Все тот же дачный старожил показал мне вырезку из районной газеты, где говорилось, что население Пушкинского района зимой составляет 150 тысяч человек, а летом возрастает до 400 тысяч. Это высчитывается по объемам продажи хлеба, потреблению электричества и воды. «Значит, 250 тысяч приезжает на дачи только в Пушкинский район, – объяснял ветеран. – А в Подмосковье 39 районов, вот и считайте».

В Клязьме я был вознагражден тем, что нашел замечательные деревянные дачи в стиле модерн, не очень обычном для окрестностей Москвы. Таких немного уцелело даже под Петербургом, где этот стиль в начале века был в куда большей чести. Каменные встречаются там вроде бы почаще, но к Подмосковью это опять-таки не относится. Вообще модерном в России трудно удивить, необычность поразивших меня дач, как и церкви неподалеку, была в другом: их крупные архитектурные детали, вплоть до узорной калитки, были замечательно обработаны в духе того направления, которое, чтобы не встревать в споры искусствоведов, проще всего назвать «Абрамцево – Талашкино» – и сразу понятно, о чем речь.

Уже в Москве я выяснил, что и дачи, и церковь построены в 1908 году по проекту художника Сергея Ивановича Вашкова (1879–1914).
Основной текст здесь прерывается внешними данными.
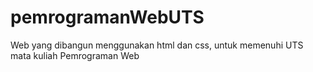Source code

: # pemrogramanWebUTS
Web yang dibangun menggunakan html dan css, untuk memenuhi UTS mata kuliah Pemrograman Web
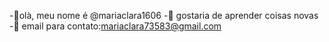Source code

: -🍭olà, meu nome é  @mariaclara1606
-🍭 gostaria de aprender coisas novas 
-🍭 email para contato:mariaclara73583@gmail.com
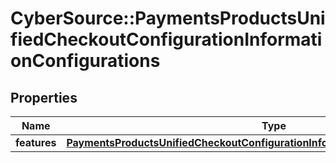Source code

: # CyberSource::PaymentsProductsUnifiedCheckoutConfigurationInformationConfigurations

## Properties
Name | Type | Description | Notes
------------ | ------------- | ------------- | -------------
**features** | [**PaymentsProductsUnifiedCheckoutConfigurationInformationConfigurationsFeatures**](PaymentsProductsUnifiedCheckoutConfigurationInformationConfigurationsFeatures.md) |  | [optional] 


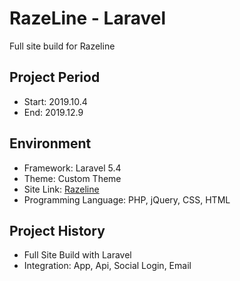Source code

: RazeLine - Laravel
===================================
Full site build for Razeline
  
Project Period
----------------------
- Start: 2019.10.4
- End: 2019.12.9

## Environment
- Framework: Laravel 5.4
- Theme: Custom Theme
- Site Link: [Razeline](https://razeline.com/)
- Programming Language: PHP, jQuery, CSS, HTML

## Project History
- Full Site Build with Laravel
- Integration: App, Api, Social Login, Email
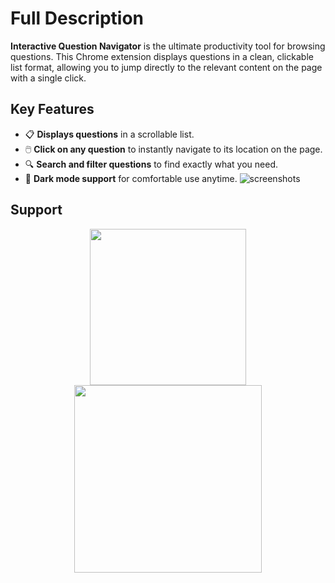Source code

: # Full Description

**Interactive Question Navigator** is the ultimate productivity tool for browsing questions. This Chrome extension displays questions in a clean, clickable list format, allowing you to jump directly to the relevant content on the page with a single click.

## Key Features

- 📋 **Displays questions** in a scrollable list.
- 🖱️ **Click on any question** to instantly navigate to its location on the page.
- 🔍 **Search and filter questions** to find exactly what you need.
- 🌙 **Dark mode support** for comfortable use anytime.
![screenshots](https://github.com/user-attachments/assets/2a68ee71-5df7-4a3e-b869-90ab240fa902)


## Support

<div style="text-align: center;">

<span> <img src="https://github.com/user-attachments/assets/b15a1563-b660-4d5f-b3fa-18f9a8c5bee2" width="250"/> </span> <span> <img src="https://github.com/user-attachments/assets/f0919d6b-9807-48fd-8bd1-0e380305f020" width="300"/> </span>
</div>

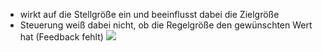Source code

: - wirkt auf die Stellgröße ein und beeinflusst dabei die Zielgröße
- Steuerung weiß dabei nicht, ob die Regelgröße den gewünschten Wert hat (Feedback fehlt)
![](Pasted%20image%2020250408101534.png)
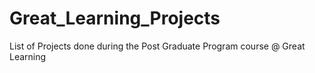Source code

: # Great_Learning_Projects
List of Projects done during the Post Graduate Program course @ Great Learning
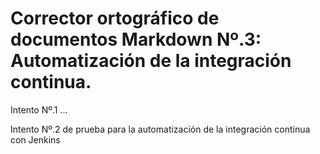 # Corrector ortográfico de documentos Markdown Nº.3: Automatización de la integración continua.

Intento Nº.1 ...

Intento Nº.2 de prueba para la automatización de la integración continua con Jenkins
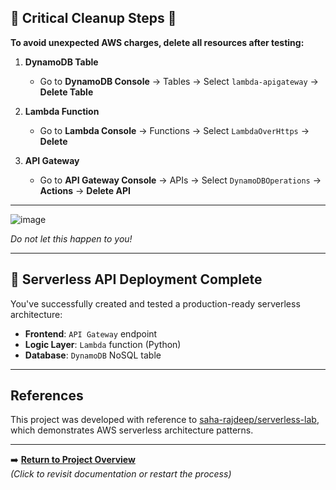 
## 🚨 Critical Cleanup Steps 🚨  
**To avoid unexpected AWS charges, delete all resources after testing:**  

1. **DynamoDB Table**  
   - Go to **DynamoDB Console** → Tables → Select `lambda-apigateway` → **Delete Table**  

2. **Lambda Function**  
   - Go to **Lambda Console** → Functions → Select `LambdaOverHttps` → **Delete**  

3. **API Gateway**  
   - Go to **API Gateway Console** → APIs → Select `DynamoDBOperations` → **Actions** → **Delete API**  

---

![image](https://github.com/user-attachments/assets/61eced3e-4f4e-4157-9a94-6dfc76dba73a)

*Do not let this happen to you!*  

---

## 🎉 Serverless API Deployment Complete  
You've successfully created and tested a production-ready serverless architecture:  

- **Frontend**: `API Gateway` endpoint  
- **Logic Layer**: `Lambda` function (Python)  
- **Database**: `DynamoDB` NoSQL table  

---
## References  
This project was developed with reference to [saha-rajdeep/serverless-lab](https://github.com/saha-rajdeep/serverless-lab.git), which demonstrates AWS serverless architecture patterns.  

---
➡️ **[Return to Project Overview](/README.md)**  
*(Click to revisit documentation or restart the process)*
Выпускник Строгановки, ученик Виктора Васнецова, он оставил после себя не только поразительные по красоте кресты, раки, оклады, дарохранительницы, панагии и паникадила, но и вещи светского обихода: ларцы, братины, чары, ковши, подсвечники, стопы, вазы, блюда, стулья, письменные приборы. Он был лично представлен царю и по его поручению заведовал строительством подземного храма-крипты в Царском Селе. Все заказы для императорского двора на фабрике Товарищества Оловянишниковых делались по рисункам Вашкова. Вашков умер 7 ноября 1914 года от разрыва сердца, прожив всего 35 лет. Вроде бы мало, но как вспомнишь, что ему пришлось бы увидеть, проживи он подольше, начинаешь завидовать столь цельной и законченной жизни. Вашков выполнил свою художественную программу и был милостиво избавлен от зрелища того, как его прекрасные серебряные вещи выволакивают из храмов на переплавку в ходе «изъятия церковных ценностей», – ибо, боюсь, участь большинства из них была именно такова.

Его клязьминским дачам повезло больше – они, вероятно, были всего лишь отняты у владевших ими «буржуев». Утешимся мыслью, что все-таки на протяжении нескольких лет в этих стенах успело пожить счастье. Рояль был весь раскрыт, и струны в нем дрожали, снился мне сад в подвенечном узоре. Цветы на платье смешивались с цветами полевого букета. Гимназистка – все в ней было легким, быстрым, востреньким, летящим – сбегала с крыльца. Приходил инженер путей сообщения с женой, пушистой блондинкой. Наблюдали комету Галлея.

Казалось, что этого дома хозяева

навеки в своей довоенной Европе,

что не было, нет и не будет Сараева,

и где они, эти мазурские топи?

(Арсений Тарковский)

Почти такое же прекрасное время стояло, помнится, в Помпее накануне того самого дня, 23 августа 79 года по Р. Х., когда в узорную калитку вломились отвратительные красные бесы.

* * *

Русской даче уже триста лет. Многие думали, что с появлением возможности ездить за границу притягательность дачной жизни для наших соотечественников померкнет. Этого не произошло. Никогда в России не строилось столько дач сразу, сколько сегодня. И строят их как раз те, кто имеет возможность путешествовать. Значит, это уже необратимо.

У каждого народа свой способ воскрешения утерянного рая. Дача – это русский способ.